Tous attendaient, le regard vissé vers le haut. Aucun brun ne résonnait derrière les portes, comme une cité morte.

—S’il-vous plaît ! Nous demandons l’asile.

Son cri éraillé rappa sa gorge. Elle patienta le cœur battant et quand il fut évident qu’aucune réponse ne lui viendrait, elle demanda l’aide à quatre de ses hommes les mieux portant. A eux cinq, ils abattirent la chaîne quatre fois contre la porte.

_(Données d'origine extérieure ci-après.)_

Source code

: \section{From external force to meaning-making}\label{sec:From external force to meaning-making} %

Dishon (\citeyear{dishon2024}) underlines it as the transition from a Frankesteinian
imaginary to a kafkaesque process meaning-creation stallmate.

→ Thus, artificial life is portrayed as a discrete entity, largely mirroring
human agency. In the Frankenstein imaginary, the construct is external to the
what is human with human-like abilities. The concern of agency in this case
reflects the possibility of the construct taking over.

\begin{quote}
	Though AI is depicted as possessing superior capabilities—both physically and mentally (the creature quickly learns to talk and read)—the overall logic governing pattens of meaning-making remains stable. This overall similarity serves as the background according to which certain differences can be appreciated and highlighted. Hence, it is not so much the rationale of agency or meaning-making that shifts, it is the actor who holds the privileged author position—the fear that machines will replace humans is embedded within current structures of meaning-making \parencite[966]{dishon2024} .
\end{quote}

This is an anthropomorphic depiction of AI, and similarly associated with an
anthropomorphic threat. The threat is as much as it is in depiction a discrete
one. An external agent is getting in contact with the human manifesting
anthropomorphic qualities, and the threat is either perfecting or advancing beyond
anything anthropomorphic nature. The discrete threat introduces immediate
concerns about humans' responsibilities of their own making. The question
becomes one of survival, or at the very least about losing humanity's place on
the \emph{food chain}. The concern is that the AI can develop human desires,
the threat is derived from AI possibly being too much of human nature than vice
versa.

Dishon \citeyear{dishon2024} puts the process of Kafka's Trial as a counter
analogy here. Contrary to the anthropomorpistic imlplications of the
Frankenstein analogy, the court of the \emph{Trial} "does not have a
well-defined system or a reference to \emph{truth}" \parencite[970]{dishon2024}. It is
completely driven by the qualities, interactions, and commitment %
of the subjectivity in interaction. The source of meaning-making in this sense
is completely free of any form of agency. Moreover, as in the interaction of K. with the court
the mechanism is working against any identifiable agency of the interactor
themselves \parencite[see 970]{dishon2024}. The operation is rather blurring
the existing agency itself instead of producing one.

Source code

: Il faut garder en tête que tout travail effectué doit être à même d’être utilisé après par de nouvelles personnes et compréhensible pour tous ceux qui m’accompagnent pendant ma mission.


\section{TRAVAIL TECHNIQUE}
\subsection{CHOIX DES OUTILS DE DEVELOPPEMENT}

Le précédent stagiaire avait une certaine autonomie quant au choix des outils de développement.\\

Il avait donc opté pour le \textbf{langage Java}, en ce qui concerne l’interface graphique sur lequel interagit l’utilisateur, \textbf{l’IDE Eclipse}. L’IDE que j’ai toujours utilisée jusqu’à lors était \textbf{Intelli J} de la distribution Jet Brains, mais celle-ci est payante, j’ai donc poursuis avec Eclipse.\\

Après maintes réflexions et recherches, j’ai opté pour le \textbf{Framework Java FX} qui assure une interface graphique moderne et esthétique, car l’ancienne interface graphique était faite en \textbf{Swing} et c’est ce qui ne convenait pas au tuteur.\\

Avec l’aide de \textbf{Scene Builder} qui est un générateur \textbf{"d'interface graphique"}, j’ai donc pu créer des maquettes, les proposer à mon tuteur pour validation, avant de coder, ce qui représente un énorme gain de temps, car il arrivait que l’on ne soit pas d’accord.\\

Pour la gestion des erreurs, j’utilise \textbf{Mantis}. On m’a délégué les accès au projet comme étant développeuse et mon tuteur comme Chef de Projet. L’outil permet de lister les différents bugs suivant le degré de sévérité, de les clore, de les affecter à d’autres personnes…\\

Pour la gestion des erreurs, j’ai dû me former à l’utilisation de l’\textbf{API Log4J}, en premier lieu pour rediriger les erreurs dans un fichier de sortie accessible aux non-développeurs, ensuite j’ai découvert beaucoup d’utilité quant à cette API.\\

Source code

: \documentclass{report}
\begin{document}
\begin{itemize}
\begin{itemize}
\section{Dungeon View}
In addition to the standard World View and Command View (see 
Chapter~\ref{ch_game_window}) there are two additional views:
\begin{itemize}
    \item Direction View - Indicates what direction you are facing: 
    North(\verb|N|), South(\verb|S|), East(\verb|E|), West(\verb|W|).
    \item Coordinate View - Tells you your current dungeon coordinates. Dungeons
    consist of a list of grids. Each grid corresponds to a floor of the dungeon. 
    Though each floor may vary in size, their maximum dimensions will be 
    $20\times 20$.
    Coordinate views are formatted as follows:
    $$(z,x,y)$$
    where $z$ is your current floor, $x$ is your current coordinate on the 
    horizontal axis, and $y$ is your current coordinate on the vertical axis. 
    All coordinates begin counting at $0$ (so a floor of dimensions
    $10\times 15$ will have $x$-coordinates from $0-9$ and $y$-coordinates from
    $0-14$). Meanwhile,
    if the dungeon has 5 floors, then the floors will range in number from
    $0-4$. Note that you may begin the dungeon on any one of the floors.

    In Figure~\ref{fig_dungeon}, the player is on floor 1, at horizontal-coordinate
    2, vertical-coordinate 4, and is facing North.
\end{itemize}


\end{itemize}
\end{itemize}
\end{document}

—Aidez-nous ! Les supplia Reilaa. Nous…

Sa voix mourut lorsqu’elle aperçut un éclat argenté au-dessus de la porte. Un éclat qui, lancé, se rapprochait et grossissait. Une lance ! Elle eut à peine le temps de s’écarter que l’arme se planta belliqueusement à deux centimètres de là où elle se tenait.

—Partez ! Vociféra une voix grave. Nous n’aimons pas les étrangers.

—J’ai un contrait expliqua-t-elle entre vos aïeux et les nôtres. Vous êtes obligés de nous aider.

Devant le silence, elle ajouta :

—Nous sommes des nomades, nous ne représentons aucun danger. Venez vous en assurer vous-même !

L’attente était interminable, elle n’osait plus ajouter un mot supplémentaire. Personne n’osait toucher à la lance, témoin de leur misère. Enfin, les portes s’ouvrirent dans un grincement étiré et sonore.